-- INFORMATION SHOWN --

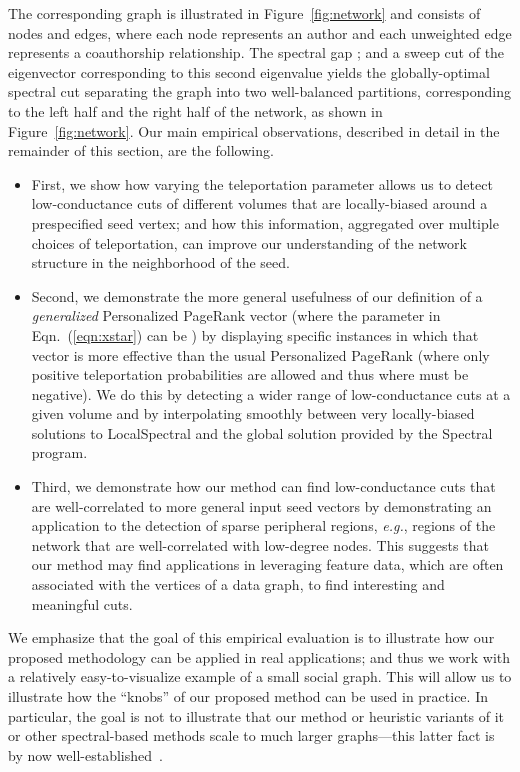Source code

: \documentclass[11pt]{article}
\begin{document}
The corresponding graph  is illustrated in Figure~\ref{fig:network} and
consists of  nodes and  edges, where each node represents an 
author and each unweighted edge represents a coauthorship relationship.
The spectral gap ; and a sweep cut of the eigenvector 
corresponding to this second eigenvalue yields the globally-optimal spectral 
cut separating the graph into two well-balanced partitions, corresponding to 
the left half and the right half of the network, as shown in 
Figure~\ref{fig:network}.
Our main empirical observations, described in detail in the remainder of 
this section, are the following.
\begin{itemize}
\item
First, we show how varying the teleportation parameter allows us to detect 
low-conductance cuts of different volumes that are locally-biased around a 
prespecified seed vertex; and how this information, aggregated over 
multiple choices of teleportation, can improve our understanding of the 
network structure in the neighborhood of the seed.
\item
Second, we demonstrate the more general usefulness of our definition of a 
\emph{generalized} Personalized PageRank vector (where the  
parameter in Eqn.~(\ref{eqn:xstar}) can be ) 
by displaying specific instances in which that vector is more effective than 
the usual Personalized PageRank (where only positive teleportation 
probabilities are allowed and thus where  must be negative).
We do this by detecting a wider range of low-conductance cuts at a given 
volume and by interpolating smoothly between very locally-biased solutions 
to \textsf{LocalSpectral} and the global solution provided by the 
\textsf{Spectral} program.
\item
Third, we demonstrate how our method can find low-conductance cuts that are 
well-correlated to more general input seed vectors by demonstrating an 
application to the detection of sparse peripheral regions, \emph{e.g.}, 
regions of the network that are well-correlated with low-degree nodes.
This suggests that our method may find applications in leveraging 
feature data, which are often associated with the vertices of a 
data graph, to find interesting and meaningful cuts.
\end{itemize}
We emphasize that the goal of this empirical evaluation is to illustrate 
how our proposed methodology can be applied in real applications; and thus 
we work with a relatively easy-to-visualize example of a small social graph.
This will allow us to illustrate how the ``knobs'' of our proposed method 
can be used in practice.
In particular, the goal is not to illustrate that our method or heuristic 
variants of it or other spectral-based methods scale to much larger 
graphs---this latter fact is by now 
well-established~\cite{andersen06seed,LLDM08_communities_CONF,LLDM09_communities_IM,LLM10_communities_CONF}.
\end{document}
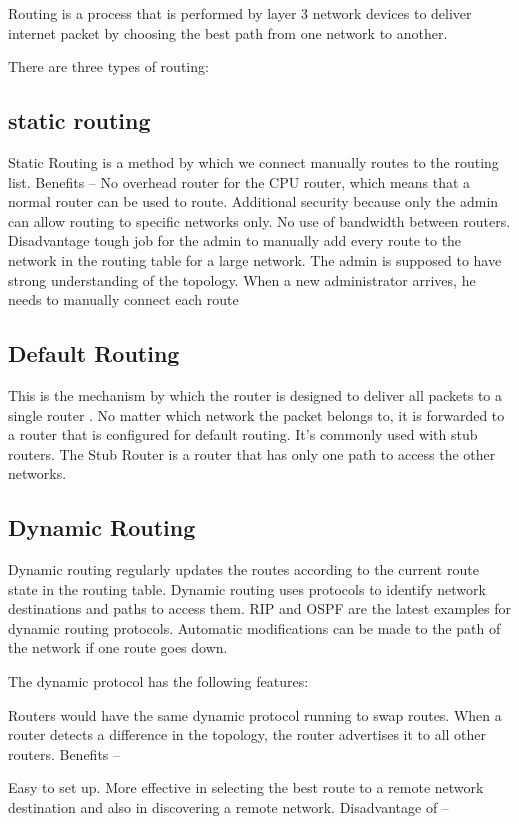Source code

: \documentclass[12pt]{article}
\begin{document}
Routing is a process that is performed by layer 3 network devices to deliver internet packet by choosing the best path from one network to another. 

There are three types of routing: 
\subsection{static routing}
Static Routing is a method by which we connect manually  routes to the routing list. 
Benefits – 
No overhead router for the CPU router, which means that a normal router can be used to route. 
Additional security because only the admin can allow routing to specific networks only. 
No use of bandwidth between routers. 
Disadvantage  
tough job for the admin to manually add every route to the network in the routing table for a large network. 
The admin is supposed to have strong understanding of the topology. When a new administrator arrives, he needs to manually connect each route


\subsection{Default Routing}

This is the mechanism by which the router is designed to deliver all packets to a single router .  No matter which network the packet belongs to, it is forwarded to a router that is configured for default routing. It's commonly used with stub routers. The Stub Router is a router that has only one path to access the other networks.
\subsection{Dynamic Routing}
Dynamic routing regularly updates the routes according to the current route state in the routing table. Dynamic routing uses protocols to identify network destinations and paths to access them. RIP and OSPF are the latest examples for dynamic routing protocols. Automatic modifications can be made to the path of the network if one route goes down.

The dynamic protocol has the following features: 

Routers would have the same dynamic protocol running to swap routes. 
When a router detects a difference in the topology, the router advertises it to all other routers.
Benefits – 

Easy to set up. 
More effective in selecting the best route to a remote network destination and also in discovering a remote network. 
Disadvantage of – 
\end{document}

-- TASK OBJECTIVE --
Reproduce the entries above exactly, without images.

-- EXPECTED OUTPUT --
Source code

: \documentclass[11pt]{article}
\begin{document}
The corresponding graph  is illustrated in Figure~\ref{fig:network} and
consists of  nodes and  edges, where each node represents an 
author and each unweighted edge represents a coauthorship relationship.
The spectral gap ; and a sweep cut of the eigenvector 
corresponding to this second eigenvalue yields the globally-optimal spectral 
cut separating the graph into two well-balanced partitions, corresponding to 
the left half and the right half of the network, as shown in 
Figure~\ref{fig:network}.
Our main empirical observations, described in detail in the remainder of 
this section, are the following.
\begin{itemize}
\item
First, we show how varying the teleportation parameter allows us to detect 
low-conductance cuts of different volumes that are locally-biased around a 
prespecified seed vertex; and how this information, aggregated over 
multiple choices of teleportation, can improve our understanding of the 
network structure in the neighborhood of the seed.
\item
Second, we demonstrate the more general usefulness of our definition of a 
\emph{generalized} Personalized PageRank vector (where the  
parameter in Eqn.~(\ref{eqn:xstar}) can be ) 
by displaying specific instances in which that vector is more effective than 
the usual Personalized PageRank (where only positive teleportation 
probabilities are allowed and thus where  must be negative).
We do this by detecting a wider range of low-conductance cuts at a given 
volume and by interpolating smoothly between very locally-biased solutions 
to \textsf{LocalSpectral} and the global solution provided by the 
\textsf{Spectral} program.
\item
Third, we demonstrate how our method can find low-conductance cuts that are 
well-correlated to more general input seed vectors by demonstrating an 
application to the detection of sparse peripheral regions, \emph{e.g.}, 
regions of the network that are well-correlated with low-degree nodes.
This suggests that our method may find applications in leveraging 
feature data, which are often associated with the vertices of a 
data graph, to find interesting and meaningful cuts.
\end{itemize}
We emphasize that the goal of this empirical evaluation is to illustrate 
how our proposed methodology can be applied in real applications; and thus 
we work with a relatively easy-to-visualize example of a small social graph.
This will allow us to illustrate how the ``knobs'' of our proposed method 
can be used in practice.
In particular, the goal is not to illustrate that our method or heuristic 
variants of it or other spectral-based methods scale to much larger 
graphs---this latter fact is by now 
well-established~\cite{andersen06seed,LLDM08_communities_CONF,LLDM09_communities_IM,LLM10_communities_CONF}.
\end{document}
Source code

: \documentclass[12pt]{article}
\begin{document}
Routing is a process that is performed by layer 3 network devices to deliver internet packet by choosing the best path from one network to another. 

There are three types of routing: 
\subsection{static routing}
Static Routing is a method by which we connect manually  routes to the routing list. 
Benefits – 
No overhead router for the CPU router, which means that a normal router can be used to route. 
Additional security because only the admin can allow routing to specific networks only. 
No use of bandwidth between routers. 
Disadvantage  
tough job for the admin to manually add every route to the network in the routing table for a large network. 
The admin is supposed to have strong understanding of the topology. When a new administrator arrives, he needs to manually connect each route


\subsection{Default Routing}

This is the mechanism by which the router is designed to deliver all packets to a single router .  No matter which network the packet belongs to, it is forwarded to a router that is configured for default routing. It's commonly used with stub routers. The Stub Router is a router that has only one path to access the other networks.
\subsection{Dynamic Routing}
Dynamic routing regularly updates the routes according to the current route state in the routing table. Dynamic routing uses protocols to identify network destinations and paths to access them. RIP and OSPF are the latest examples for dynamic routing protocols. Automatic modifications can be made to the path of the network if one route goes down.

The dynamic protocol has the following features: 

Routers would have the same dynamic protocol running to swap routes. 
When a router detects a difference in the topology, the router advertises it to all other routers.
Benefits – 

Easy to set up. 
More effective in selecting the best route to a remote network destination and also in discovering a remote network. 
Disadvantage of – 
\end{document}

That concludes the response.